WORK TO COMPLETE ▸
Pictures excluded, please transcribe exactly the lines from the one with "of the twoo thynges." through the end of the records below, and nothing more.

INFORMATION SUPPLIED ▸
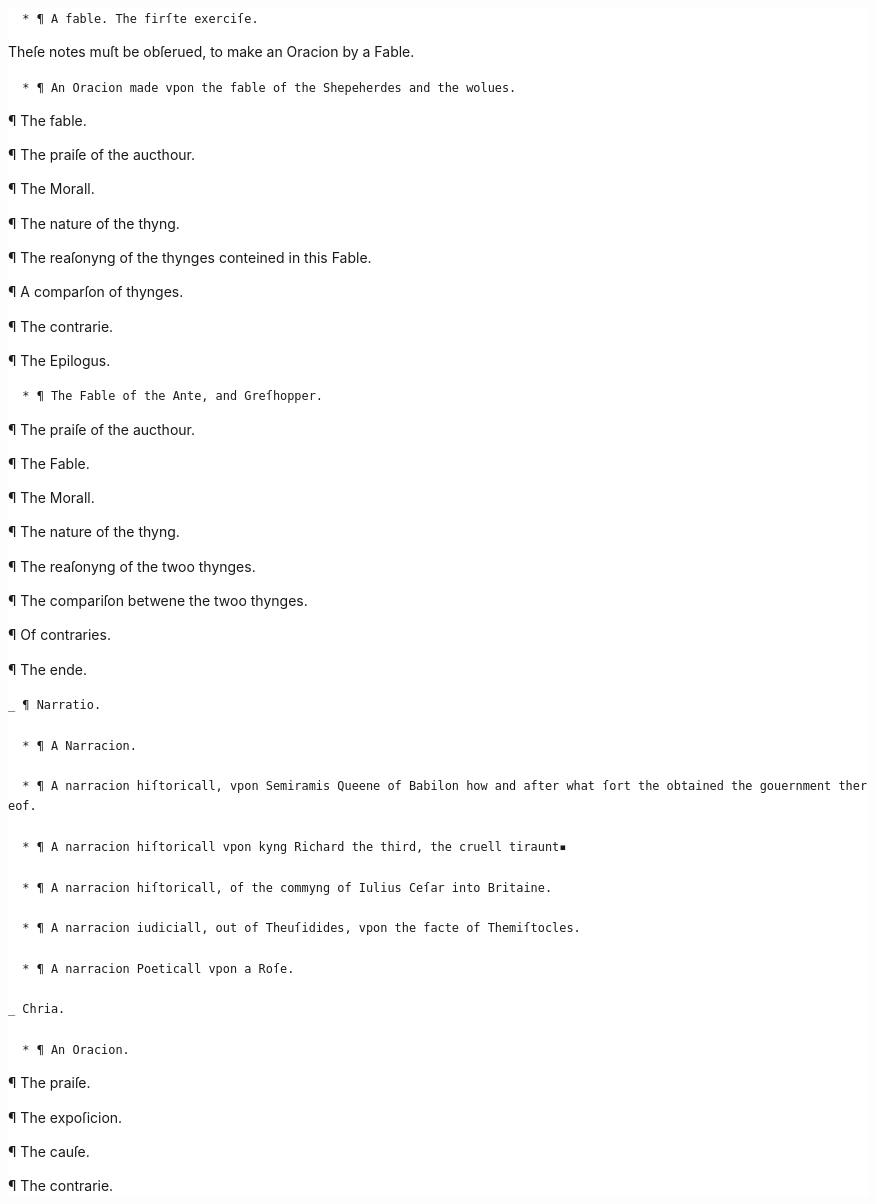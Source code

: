       * ¶ A fable. The firſte exerciſe.
Theſe notes muſt be obſerued, to make an Oracion by a Fable.

      * ¶ An Oracion made vpon the fable of the Shepeherdes and the wolues.

¶ The fable.

¶ The praiſe of the aucthour.

¶ The Morall.

¶ The nature of the thyng.

¶ The reaſonyng of the thynges conteined in this Fable.

¶ A comparſon of thynges.

¶ The contrarie.

¶ The Epilogus.

      * ¶ The Fable of the Ante, and Greſhopper.

¶ The praiſe of the aucthour.

¶ The Fable.

¶ The Morall.

¶ The nature of the thyng.

¶ The reaſonyng of the twoo thynges.

¶ The compariſon betwene the twoo thynges.

¶ Of contraries.

¶ The ende.

    _ ¶ Narratio.

      * ¶ A Narracion.

      * ¶ A narracion hiſtoricall, vpon Semiramis Queene of Babilon how and after what ſort the obtained the gouernment thereof.

      * ¶ A narracion hiſtoricall vpon kyng Richard the third, the cruell tiraunt▪

      * ¶ A narracion hiſtoricall, of the commyng of Iulius Ceſar into Britaine.

      * ¶ A narracion iudiciall, out of Theuſidides, vpon the facte of Themiſtocles.

      * ¶ A narracion Poeticall vpon a Roſe.

    _ Chria.

      * ¶ An Oracion.

¶ The praiſe.

¶ The expoſicion.

¶ The cauſe.

¶ The contrarie.
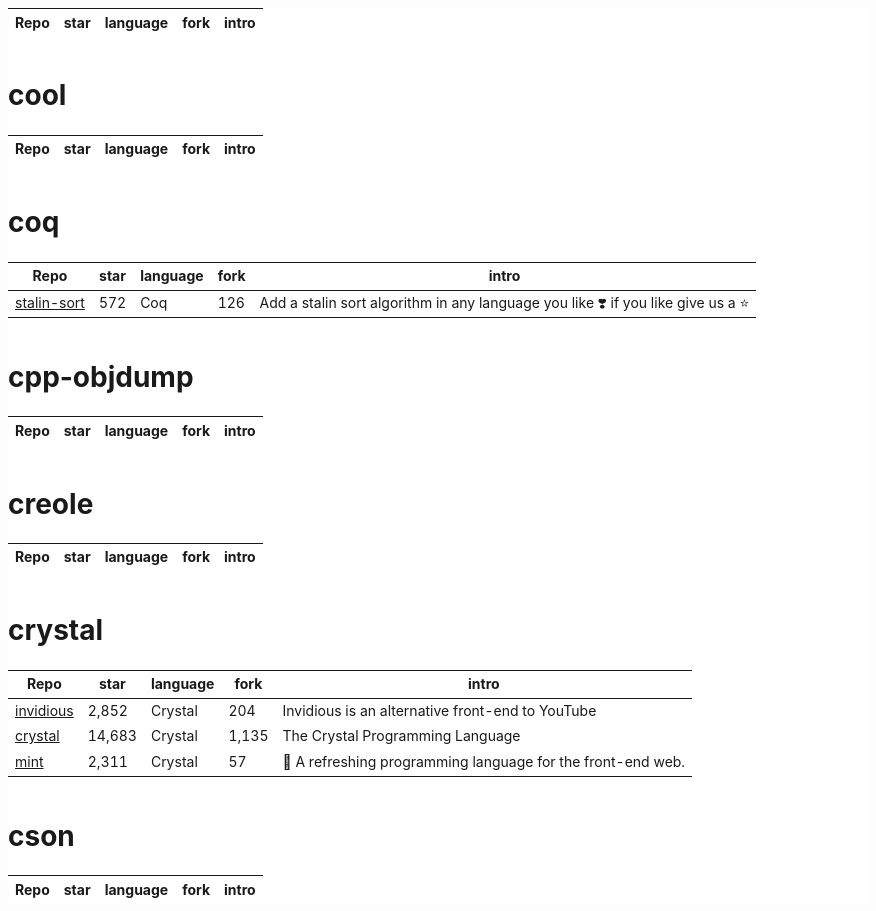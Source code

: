 Repo|star|language|fork|intro
-|-|-|-|-



# cool

Repo|star|language|fork|intro
-|-|-|-|-



# coq

Repo|star|language|fork|intro
-|-|-|-|-
[stalin-sort](https://github.com/gustavo-depaula/stalin-sort)|572|Coq|126|Add a stalin sort algorithm in any language you like ❣️ if you like give us a ⭐️


# cpp-objdump

Repo|star|language|fork|intro
-|-|-|-|-



# creole

Repo|star|language|fork|intro
-|-|-|-|-



# crystal

Repo|star|language|fork|intro
-|-|-|-|-
[invidious](https://github.com/omarroth/invidious)|2,852|Crystal|204|Invidious is an alternative front-end to YouTube
[crystal](https://github.com/crystal-lang/crystal)|14,683|Crystal|1,135|The Crystal Programming Language
[mint](https://github.com/mint-lang/mint)|2,311|Crystal|57|🍃 A refreshing programming language for the front-end web.


# cson

Repo|star|language|fork|intro
-|-|-|-|-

RESULT FOR THIS EXERCISE ▸
¶ The reaſonyng of the twoo thynges.

¶ The compariſon betwene the twoo thynges.

¶ Of contraries.

¶ The ende.

    _ ¶ Narratio.

      * ¶ A Narracion.

      * ¶ A narracion hiſtoricall, vpon Semiramis Queene of Babilon how and after what ſort the obtained the gouernment thereof.

      * ¶ A narracion hiſtoricall vpon kyng Richard the third, the cruell tiraunt▪

      * ¶ A narracion hiſtoricall, of the commyng of Iulius Ceſar into Britaine.

      * ¶ A narracion iudiciall, out of Theuſidides, vpon the facte of Themiſtocles.

      * ¶ A narracion Poeticall vpon a Roſe.

    _ Chria.

      * ¶ An Oracion.

¶ The praiſe.

¶ The expoſicion.

¶ The cauſe.

¶ The contrarie.
Source code

: Repo|star|language|fork|intro
-|-|-|-|-



# cool

Repo|star|language|fork|intro
-|-|-|-|-



# coq

Repo|star|language|fork|intro
-|-|-|-|-
[stalin-sort](https://github.com/gustavo-depaula/stalin-sort)|572|Coq|126|Add a stalin sort algorithm in any language you like ❣️ if you like give us a ⭐️


# cpp-objdump

Repo|star|language|fork|intro
-|-|-|-|-



# creole

Repo|star|language|fork|intro
-|-|-|-|-



# crystal

Repo|star|language|fork|intro
-|-|-|-|-
[invidious](https://github.com/omarroth/invidious)|2,852|Crystal|204|Invidious is an alternative front-end to YouTube
[crystal](https://github.com/crystal-lang/crystal)|14,683|Crystal|1,135|The Crystal Programming Language
[mint](https://github.com/mint-lang/mint)|2,311|Crystal|57|🍃 A refreshing programming language for the front-end web.


# cson

Repo|star|language|fork|intro
-|-|-|-|-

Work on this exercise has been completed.